Winemaker Greg Brewer as the conductor of Melville Vineyards’ ensembles

Before he was a winemaker, Greg Brewer was a French teacher. The longtime winemaker for Melville Vineyards (and co-founder of Brewer-Clifton) does have a linguist’s flair for words, with plenty of slang and extravagant metaphors thrown into the mix. And he has a talent for explaining the complexities of winemaking without ever sounding preachy or dogmatic. What comes through loud and clear are his passion for wine and his fascination with its evolution from vineyard to cellar.

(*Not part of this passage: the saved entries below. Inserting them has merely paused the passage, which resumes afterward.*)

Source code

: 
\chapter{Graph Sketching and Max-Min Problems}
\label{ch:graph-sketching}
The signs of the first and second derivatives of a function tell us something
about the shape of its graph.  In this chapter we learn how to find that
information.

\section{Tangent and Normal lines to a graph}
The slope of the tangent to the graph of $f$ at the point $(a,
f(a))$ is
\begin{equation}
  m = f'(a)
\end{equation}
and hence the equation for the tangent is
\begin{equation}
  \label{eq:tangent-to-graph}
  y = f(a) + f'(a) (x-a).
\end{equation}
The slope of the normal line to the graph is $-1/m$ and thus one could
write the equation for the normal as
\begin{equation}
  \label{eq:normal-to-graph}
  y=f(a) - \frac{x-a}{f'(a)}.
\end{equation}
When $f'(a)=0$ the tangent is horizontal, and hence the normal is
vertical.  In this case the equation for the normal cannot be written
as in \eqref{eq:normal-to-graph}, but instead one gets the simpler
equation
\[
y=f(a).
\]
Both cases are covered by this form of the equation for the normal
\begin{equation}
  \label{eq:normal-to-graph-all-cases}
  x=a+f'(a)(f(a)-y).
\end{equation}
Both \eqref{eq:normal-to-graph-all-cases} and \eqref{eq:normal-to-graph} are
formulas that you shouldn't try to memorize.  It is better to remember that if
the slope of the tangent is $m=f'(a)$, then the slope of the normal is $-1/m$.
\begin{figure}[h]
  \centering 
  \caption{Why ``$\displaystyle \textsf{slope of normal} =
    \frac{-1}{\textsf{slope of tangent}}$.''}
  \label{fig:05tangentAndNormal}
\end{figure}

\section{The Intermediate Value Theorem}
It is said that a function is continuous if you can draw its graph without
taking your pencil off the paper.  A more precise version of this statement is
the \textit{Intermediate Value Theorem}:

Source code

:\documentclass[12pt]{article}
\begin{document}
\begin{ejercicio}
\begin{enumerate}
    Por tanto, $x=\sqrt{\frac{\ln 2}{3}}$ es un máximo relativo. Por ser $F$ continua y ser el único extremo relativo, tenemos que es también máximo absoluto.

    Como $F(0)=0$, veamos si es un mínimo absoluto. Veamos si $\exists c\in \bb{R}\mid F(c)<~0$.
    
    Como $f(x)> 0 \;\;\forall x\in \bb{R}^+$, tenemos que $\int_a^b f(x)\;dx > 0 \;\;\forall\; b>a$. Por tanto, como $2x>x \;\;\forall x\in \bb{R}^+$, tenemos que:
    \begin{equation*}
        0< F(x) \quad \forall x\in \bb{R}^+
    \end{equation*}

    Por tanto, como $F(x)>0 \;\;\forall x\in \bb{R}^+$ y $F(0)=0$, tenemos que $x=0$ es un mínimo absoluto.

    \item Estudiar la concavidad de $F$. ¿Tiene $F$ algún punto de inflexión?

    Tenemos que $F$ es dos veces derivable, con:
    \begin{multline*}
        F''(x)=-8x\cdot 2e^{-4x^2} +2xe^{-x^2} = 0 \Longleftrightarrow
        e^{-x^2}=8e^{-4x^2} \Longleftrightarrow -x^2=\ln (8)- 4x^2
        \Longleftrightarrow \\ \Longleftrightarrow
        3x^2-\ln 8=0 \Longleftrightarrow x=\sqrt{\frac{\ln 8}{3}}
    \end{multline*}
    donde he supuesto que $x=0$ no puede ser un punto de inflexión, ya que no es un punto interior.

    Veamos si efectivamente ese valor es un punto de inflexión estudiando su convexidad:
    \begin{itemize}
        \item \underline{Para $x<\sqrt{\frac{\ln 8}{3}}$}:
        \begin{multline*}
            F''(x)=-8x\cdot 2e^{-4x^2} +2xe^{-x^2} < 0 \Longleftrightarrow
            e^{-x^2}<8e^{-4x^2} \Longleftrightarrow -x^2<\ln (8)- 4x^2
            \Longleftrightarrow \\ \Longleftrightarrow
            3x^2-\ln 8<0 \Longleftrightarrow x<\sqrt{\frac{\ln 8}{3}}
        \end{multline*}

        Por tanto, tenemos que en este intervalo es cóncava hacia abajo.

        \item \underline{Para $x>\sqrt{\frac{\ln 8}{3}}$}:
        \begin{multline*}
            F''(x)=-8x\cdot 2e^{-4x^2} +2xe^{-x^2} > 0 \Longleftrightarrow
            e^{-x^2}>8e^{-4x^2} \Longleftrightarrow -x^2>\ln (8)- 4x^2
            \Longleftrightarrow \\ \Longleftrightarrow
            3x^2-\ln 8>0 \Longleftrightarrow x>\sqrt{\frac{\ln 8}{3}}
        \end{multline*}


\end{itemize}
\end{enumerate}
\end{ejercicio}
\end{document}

In a tasting seminar he gave recently for a group of wine professionals, we tasted through several flights of Pinot Noirs in which every wine had been made exactly the same — vinification, fermentation, the use of neutral barrels — except for one element. In some cases it was the type of soil, in others it was the varietal clone or whether stems were included during the fermentation. Considering that the barrel samples all came from just one area (the Santa Rita Hills) and one estate, the wines were astonishingly different. And yet each was a complete wine and could easily stand on its own.

Those wines were just a very small sampling of the palette of Pinots available to Brewer at Melville Vineyards, where he has made 17 vintages so far. The vineyards are picked in a certain order, so he can keep track of which grapes from which rows or blocks go into each of the 140 fermenters.

Brewer likes to compare the collection of wines that go into the estate wine blend to an orchestra. He calls the bright, high-toned wines picked earlier in the six-week harvest and wines from sandy soils the piccolos, while richer, more curvaceous Pinots picked later or from primarily clay soils play the part of the violin or maybe the cello sections.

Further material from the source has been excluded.